Material provided:
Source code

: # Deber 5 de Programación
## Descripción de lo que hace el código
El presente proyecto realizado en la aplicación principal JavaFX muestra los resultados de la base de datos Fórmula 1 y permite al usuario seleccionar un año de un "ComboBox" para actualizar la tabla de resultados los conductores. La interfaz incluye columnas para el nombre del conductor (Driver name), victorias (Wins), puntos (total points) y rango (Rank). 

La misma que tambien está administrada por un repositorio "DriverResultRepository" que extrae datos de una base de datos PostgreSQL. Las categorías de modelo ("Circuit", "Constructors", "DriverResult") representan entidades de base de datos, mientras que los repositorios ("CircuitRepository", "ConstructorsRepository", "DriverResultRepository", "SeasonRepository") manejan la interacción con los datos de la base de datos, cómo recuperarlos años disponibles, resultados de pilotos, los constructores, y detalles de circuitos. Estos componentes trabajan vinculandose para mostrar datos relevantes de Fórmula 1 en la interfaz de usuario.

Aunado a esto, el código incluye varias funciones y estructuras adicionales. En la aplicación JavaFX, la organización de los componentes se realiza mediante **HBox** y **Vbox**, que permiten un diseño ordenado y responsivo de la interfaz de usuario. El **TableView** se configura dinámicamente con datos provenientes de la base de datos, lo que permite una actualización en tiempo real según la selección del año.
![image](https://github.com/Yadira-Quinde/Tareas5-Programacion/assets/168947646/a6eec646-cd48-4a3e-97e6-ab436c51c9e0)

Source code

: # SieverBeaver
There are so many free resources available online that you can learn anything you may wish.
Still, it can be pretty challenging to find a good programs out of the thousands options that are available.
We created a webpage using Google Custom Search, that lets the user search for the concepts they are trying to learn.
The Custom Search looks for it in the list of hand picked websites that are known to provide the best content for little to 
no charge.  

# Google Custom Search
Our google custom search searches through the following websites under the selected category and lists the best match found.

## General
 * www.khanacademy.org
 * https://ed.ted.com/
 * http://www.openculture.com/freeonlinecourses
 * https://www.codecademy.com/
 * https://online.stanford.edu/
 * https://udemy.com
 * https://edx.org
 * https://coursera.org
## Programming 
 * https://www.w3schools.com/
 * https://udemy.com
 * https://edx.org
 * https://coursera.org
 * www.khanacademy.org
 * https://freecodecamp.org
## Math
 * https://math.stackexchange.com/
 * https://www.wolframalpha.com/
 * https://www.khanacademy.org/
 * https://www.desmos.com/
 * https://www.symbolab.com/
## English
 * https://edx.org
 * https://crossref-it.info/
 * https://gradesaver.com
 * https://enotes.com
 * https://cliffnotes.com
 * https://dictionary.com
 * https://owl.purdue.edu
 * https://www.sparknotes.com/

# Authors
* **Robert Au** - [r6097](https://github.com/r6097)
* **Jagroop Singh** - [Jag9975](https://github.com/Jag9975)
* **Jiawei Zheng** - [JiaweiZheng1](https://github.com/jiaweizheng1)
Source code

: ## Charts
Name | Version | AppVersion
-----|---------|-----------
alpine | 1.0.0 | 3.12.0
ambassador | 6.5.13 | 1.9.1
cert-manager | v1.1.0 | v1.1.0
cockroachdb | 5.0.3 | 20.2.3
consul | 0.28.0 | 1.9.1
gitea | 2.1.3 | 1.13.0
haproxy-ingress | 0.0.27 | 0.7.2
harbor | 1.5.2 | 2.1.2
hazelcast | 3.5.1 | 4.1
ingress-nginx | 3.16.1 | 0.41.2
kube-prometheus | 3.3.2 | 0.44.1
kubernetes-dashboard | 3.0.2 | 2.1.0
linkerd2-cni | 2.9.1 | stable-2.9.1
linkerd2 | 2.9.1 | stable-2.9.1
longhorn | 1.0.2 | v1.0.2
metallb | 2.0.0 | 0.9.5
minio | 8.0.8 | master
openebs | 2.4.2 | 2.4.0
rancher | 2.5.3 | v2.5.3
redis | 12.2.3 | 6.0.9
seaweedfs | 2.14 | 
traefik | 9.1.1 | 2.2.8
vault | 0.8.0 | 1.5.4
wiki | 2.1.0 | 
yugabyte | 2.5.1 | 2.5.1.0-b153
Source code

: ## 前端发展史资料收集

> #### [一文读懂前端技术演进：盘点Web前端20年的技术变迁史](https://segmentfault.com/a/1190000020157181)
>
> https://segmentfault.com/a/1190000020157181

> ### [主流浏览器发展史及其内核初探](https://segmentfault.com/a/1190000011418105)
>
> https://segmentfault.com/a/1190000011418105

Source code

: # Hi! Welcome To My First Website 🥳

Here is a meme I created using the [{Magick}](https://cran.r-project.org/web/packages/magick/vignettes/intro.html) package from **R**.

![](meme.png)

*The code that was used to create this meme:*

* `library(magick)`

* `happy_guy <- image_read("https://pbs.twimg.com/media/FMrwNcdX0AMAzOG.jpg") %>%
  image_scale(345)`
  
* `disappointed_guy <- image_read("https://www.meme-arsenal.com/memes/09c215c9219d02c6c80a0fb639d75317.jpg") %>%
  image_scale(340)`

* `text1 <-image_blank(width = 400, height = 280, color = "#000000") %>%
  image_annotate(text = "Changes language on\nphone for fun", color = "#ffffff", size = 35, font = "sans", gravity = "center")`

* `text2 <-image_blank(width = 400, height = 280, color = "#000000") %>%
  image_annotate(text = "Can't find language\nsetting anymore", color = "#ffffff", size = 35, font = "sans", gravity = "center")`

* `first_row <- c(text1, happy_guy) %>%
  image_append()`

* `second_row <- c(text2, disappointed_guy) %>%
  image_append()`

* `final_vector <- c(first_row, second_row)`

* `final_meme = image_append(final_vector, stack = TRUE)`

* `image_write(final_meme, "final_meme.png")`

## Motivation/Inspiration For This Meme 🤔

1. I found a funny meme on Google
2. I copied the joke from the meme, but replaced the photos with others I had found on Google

Your assignment:
After reading the material above, state how many of its lines hold the word "JavaFX". No other output is needed.

Completed task:
2